:: TASK TO CARRY OUT ::
The answer must consist of every line below that holds the word "width".

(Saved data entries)
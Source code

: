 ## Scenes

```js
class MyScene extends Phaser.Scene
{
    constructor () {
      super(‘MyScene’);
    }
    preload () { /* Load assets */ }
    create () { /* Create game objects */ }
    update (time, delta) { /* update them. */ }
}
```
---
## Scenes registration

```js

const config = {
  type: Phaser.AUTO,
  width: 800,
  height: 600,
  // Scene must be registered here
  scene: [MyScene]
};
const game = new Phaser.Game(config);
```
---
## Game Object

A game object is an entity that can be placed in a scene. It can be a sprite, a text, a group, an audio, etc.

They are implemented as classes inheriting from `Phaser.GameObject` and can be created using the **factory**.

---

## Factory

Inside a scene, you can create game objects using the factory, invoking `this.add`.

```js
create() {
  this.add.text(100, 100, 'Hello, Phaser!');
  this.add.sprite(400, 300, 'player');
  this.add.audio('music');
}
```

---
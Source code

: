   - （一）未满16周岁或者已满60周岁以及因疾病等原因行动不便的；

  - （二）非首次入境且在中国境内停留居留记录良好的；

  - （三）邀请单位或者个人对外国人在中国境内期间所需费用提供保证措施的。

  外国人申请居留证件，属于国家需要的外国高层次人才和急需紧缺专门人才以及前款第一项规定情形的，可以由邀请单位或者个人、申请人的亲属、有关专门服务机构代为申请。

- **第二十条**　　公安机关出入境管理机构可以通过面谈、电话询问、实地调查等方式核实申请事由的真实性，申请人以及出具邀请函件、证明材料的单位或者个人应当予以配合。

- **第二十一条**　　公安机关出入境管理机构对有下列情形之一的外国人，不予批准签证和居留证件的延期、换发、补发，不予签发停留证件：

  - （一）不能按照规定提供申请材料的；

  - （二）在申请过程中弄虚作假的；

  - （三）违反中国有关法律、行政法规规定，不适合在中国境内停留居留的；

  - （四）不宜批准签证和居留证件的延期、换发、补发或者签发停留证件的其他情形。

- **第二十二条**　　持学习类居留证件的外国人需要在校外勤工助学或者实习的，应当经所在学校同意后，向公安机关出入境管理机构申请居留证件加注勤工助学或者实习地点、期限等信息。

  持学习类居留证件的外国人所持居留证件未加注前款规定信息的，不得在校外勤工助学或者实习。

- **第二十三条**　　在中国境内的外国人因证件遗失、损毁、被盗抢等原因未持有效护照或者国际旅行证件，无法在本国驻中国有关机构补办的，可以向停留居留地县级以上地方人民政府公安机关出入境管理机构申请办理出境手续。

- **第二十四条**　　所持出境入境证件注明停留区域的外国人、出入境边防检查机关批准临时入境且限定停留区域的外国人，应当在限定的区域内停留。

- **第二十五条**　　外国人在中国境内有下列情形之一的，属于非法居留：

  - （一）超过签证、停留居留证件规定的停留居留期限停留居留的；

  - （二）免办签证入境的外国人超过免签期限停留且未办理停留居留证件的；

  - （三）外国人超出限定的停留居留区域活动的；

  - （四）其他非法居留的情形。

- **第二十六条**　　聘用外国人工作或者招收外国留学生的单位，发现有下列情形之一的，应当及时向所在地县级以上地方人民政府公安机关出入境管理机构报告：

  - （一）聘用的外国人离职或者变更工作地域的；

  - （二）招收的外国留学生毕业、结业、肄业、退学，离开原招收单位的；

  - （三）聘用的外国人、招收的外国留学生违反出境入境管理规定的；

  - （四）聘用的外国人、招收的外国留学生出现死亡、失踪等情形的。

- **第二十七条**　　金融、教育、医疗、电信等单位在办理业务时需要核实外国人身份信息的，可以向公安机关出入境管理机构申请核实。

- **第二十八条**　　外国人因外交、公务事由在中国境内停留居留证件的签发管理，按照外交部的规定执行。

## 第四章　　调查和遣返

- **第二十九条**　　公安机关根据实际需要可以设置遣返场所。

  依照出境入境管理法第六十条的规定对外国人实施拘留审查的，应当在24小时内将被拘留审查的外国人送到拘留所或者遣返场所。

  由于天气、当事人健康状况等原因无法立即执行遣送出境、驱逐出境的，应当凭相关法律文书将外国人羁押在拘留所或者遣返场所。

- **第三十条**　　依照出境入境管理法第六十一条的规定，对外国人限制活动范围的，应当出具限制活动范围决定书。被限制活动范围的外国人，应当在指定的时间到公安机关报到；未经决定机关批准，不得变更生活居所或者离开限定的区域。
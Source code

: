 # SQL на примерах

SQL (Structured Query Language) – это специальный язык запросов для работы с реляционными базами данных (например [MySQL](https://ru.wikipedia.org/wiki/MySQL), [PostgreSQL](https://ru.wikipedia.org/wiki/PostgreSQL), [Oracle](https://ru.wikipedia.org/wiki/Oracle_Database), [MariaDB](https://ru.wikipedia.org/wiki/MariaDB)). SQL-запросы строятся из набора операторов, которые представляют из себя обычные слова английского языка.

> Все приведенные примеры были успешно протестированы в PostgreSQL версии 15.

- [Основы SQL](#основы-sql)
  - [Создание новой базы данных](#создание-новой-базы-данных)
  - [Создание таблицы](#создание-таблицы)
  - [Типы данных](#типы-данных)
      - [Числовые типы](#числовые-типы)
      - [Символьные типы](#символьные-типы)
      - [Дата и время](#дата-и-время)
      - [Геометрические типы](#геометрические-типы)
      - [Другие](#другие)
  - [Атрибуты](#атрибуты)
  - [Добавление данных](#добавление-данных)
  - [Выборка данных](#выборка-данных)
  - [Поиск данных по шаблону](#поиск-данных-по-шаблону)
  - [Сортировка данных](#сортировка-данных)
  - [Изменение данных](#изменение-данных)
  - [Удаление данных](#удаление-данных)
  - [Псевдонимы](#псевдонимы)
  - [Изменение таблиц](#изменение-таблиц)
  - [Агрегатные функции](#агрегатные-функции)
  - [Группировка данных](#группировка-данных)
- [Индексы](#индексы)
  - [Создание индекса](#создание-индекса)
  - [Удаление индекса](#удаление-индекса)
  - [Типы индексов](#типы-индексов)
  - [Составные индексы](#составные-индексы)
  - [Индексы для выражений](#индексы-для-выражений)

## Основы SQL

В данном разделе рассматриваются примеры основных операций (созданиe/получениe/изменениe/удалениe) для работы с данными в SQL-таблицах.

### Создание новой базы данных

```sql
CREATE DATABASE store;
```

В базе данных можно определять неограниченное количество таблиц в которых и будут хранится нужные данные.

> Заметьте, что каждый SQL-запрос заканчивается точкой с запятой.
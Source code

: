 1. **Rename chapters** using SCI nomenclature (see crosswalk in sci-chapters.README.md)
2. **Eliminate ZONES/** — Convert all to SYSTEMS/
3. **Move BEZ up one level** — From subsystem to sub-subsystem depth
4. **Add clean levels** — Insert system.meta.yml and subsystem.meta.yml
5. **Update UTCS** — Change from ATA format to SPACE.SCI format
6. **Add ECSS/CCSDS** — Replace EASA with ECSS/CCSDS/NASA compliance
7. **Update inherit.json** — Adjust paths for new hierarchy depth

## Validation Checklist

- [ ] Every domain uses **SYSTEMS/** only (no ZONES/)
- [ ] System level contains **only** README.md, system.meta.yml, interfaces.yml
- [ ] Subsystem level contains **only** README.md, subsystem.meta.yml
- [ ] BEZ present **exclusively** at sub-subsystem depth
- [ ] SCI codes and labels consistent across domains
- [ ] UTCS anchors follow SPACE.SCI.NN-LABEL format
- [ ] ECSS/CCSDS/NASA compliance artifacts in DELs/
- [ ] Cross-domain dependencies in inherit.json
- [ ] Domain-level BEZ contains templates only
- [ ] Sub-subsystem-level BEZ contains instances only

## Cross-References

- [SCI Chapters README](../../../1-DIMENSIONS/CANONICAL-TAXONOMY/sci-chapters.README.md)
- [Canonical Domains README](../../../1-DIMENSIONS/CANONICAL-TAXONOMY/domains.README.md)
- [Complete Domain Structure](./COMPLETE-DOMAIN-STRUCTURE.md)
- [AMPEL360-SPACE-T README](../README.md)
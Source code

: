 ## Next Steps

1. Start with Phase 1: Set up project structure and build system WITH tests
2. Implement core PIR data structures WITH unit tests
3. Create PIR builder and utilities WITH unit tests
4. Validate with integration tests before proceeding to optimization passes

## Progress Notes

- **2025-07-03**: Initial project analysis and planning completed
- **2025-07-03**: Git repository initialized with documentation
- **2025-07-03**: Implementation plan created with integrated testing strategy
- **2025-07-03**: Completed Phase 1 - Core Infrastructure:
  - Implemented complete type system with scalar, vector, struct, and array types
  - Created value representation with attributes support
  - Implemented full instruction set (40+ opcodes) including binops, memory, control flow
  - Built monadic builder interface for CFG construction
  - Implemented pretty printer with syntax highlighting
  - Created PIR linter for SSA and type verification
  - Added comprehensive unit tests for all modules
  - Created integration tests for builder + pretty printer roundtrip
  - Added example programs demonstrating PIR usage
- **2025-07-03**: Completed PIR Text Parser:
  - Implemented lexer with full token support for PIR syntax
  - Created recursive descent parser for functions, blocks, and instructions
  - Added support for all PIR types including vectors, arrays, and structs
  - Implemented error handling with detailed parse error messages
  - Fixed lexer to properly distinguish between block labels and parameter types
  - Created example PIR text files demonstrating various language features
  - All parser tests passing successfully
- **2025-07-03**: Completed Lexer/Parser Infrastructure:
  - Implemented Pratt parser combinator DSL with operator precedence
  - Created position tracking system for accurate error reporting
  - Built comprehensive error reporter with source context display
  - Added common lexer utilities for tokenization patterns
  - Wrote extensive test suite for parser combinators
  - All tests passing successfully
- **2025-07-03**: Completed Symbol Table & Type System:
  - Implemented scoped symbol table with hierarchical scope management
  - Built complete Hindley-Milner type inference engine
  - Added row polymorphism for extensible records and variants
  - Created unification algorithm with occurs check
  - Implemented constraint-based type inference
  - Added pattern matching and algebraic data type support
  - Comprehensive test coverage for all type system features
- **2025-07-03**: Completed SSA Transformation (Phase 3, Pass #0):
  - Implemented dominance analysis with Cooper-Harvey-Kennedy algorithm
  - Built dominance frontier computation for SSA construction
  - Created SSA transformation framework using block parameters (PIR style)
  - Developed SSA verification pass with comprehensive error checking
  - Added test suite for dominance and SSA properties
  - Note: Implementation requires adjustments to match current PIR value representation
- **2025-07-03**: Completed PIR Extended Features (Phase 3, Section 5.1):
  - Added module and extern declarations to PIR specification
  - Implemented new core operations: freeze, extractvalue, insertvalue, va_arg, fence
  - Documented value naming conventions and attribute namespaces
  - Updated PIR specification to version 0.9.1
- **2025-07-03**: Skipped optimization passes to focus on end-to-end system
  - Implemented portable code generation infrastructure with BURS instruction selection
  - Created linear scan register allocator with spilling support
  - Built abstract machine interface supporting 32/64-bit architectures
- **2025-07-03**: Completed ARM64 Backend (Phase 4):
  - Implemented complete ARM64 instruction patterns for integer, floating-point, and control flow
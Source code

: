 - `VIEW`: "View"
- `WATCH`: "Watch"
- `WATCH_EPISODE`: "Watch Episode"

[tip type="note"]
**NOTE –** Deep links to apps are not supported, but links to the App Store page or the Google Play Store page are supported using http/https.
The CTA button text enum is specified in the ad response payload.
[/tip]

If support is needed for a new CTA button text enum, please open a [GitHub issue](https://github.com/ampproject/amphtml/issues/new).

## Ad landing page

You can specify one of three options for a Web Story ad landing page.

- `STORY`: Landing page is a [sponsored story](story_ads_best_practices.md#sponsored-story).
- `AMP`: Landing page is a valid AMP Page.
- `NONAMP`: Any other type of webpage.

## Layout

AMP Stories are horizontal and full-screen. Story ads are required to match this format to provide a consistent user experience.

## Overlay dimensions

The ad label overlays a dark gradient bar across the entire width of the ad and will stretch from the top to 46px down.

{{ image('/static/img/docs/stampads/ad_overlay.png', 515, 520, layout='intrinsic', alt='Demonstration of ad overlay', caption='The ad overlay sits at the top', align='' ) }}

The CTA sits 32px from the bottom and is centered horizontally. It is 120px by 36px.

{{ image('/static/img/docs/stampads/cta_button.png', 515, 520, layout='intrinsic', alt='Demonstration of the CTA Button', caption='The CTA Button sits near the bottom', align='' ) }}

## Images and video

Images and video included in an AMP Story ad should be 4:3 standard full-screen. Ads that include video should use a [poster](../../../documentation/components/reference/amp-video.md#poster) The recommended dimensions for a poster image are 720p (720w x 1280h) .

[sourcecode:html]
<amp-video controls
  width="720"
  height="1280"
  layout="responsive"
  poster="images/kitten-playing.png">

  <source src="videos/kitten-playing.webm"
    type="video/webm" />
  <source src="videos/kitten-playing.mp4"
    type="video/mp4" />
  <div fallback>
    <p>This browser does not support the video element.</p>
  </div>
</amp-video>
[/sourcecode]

:: ANSWER ::
  width: 800,
The ad label overlays a dark gradient bar across the entire width of the ad and will stretch from the top to 46px down.
  width="720"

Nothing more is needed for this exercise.